WORK ORDER: Reading the records below, find how many lines include the word "vsts" and give that number alone.

··········

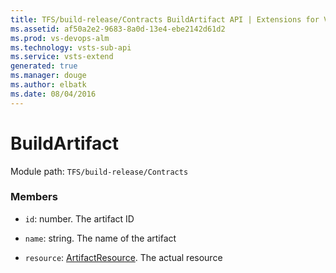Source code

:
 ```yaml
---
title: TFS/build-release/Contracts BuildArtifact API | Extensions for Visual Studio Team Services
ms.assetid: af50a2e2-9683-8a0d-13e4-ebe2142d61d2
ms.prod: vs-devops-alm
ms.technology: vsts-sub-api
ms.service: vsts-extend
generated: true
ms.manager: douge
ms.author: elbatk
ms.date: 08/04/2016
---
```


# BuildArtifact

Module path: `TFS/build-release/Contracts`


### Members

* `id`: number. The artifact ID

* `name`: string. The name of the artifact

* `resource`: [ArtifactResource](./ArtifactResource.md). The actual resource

··········

EXPECTED OUTPUT: 2